## [Aim of the task]
Tally up every line in the records beneath that has "argv", and write down only the total.

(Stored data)
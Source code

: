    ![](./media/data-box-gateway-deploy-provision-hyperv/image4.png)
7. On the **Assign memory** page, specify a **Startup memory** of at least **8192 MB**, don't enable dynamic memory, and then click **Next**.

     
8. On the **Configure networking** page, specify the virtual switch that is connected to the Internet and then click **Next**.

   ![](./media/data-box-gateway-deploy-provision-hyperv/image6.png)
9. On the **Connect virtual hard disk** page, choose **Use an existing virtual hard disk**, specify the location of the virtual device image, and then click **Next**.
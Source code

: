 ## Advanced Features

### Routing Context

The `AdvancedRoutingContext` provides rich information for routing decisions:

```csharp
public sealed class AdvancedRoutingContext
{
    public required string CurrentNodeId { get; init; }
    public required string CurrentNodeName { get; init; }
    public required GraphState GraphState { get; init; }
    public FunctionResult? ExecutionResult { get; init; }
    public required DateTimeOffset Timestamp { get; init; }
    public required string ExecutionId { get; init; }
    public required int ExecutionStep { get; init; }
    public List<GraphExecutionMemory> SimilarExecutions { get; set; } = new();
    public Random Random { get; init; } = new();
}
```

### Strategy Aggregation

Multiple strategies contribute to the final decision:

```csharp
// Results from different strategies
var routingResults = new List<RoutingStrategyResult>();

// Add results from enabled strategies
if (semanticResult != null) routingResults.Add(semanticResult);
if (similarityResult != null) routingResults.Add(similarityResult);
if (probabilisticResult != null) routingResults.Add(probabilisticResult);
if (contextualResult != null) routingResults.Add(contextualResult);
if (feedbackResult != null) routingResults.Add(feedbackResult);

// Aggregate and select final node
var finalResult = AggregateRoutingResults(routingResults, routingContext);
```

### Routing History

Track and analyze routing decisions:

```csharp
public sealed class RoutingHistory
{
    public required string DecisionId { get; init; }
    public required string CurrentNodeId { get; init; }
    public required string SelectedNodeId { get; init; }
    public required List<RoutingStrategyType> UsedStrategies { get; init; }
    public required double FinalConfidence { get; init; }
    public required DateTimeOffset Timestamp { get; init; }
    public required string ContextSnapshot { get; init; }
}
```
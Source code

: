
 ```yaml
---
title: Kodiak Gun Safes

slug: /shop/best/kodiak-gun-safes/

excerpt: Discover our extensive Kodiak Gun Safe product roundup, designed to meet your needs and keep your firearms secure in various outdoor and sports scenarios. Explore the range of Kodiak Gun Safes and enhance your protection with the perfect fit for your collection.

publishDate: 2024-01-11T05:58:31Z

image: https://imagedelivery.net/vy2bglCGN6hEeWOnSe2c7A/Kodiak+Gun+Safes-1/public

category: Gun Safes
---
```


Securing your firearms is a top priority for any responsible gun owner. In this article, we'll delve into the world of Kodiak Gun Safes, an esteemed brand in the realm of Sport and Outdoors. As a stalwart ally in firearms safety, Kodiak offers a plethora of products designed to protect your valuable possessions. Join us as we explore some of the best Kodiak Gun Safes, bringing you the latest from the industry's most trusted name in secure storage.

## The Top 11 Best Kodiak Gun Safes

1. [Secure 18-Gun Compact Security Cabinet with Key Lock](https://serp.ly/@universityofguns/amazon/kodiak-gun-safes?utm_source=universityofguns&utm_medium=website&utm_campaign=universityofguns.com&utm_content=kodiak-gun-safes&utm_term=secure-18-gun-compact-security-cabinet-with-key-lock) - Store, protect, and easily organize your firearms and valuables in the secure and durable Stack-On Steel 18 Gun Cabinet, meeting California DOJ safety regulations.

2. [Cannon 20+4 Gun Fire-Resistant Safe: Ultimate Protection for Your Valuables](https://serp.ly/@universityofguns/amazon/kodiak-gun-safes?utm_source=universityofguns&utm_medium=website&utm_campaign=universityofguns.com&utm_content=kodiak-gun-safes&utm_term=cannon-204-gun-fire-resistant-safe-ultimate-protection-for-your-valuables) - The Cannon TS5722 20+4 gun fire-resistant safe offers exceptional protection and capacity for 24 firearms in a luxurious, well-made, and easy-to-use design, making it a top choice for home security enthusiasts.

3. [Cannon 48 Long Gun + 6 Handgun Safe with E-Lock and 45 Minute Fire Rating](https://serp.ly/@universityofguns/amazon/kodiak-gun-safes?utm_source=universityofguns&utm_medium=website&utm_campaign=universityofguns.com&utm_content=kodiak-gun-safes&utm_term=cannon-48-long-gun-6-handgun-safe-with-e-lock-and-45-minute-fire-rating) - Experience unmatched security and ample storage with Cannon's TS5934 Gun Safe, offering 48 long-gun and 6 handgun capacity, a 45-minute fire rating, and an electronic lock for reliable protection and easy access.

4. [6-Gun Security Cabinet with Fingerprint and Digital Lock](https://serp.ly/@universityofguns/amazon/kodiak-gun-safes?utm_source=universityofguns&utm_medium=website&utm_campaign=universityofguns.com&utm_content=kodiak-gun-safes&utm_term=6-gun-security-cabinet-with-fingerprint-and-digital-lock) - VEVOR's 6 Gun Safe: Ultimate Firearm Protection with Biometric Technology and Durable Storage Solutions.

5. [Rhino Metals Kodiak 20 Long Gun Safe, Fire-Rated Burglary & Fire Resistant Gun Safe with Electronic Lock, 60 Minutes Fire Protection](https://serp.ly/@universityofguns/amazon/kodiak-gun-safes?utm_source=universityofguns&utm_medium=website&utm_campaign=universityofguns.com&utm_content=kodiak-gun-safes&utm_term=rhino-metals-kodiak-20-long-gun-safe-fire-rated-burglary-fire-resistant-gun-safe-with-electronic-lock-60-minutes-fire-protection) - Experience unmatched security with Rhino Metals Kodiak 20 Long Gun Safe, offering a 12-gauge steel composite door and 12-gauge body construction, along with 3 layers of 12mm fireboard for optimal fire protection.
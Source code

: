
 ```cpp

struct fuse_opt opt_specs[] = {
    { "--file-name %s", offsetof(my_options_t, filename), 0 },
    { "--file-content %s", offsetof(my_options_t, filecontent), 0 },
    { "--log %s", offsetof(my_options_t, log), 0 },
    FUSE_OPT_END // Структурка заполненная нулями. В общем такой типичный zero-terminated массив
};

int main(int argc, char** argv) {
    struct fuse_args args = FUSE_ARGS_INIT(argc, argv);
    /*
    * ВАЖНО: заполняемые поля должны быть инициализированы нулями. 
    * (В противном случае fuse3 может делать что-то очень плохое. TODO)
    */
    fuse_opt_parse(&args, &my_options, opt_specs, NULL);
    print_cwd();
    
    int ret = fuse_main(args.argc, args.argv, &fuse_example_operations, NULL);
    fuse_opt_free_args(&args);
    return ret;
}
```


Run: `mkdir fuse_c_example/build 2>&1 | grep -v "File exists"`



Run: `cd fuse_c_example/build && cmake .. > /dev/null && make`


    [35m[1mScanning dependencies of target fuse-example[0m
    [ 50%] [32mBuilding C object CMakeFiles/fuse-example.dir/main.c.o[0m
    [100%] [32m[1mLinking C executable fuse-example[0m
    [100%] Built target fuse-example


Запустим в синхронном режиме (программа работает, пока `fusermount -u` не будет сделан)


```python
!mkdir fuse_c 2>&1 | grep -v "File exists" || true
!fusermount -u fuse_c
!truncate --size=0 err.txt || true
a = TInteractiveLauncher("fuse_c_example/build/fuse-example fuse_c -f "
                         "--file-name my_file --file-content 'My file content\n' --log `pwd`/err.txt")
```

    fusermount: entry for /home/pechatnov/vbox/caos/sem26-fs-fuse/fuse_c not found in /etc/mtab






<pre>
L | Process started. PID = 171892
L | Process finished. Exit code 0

## [Answer to this problem]
3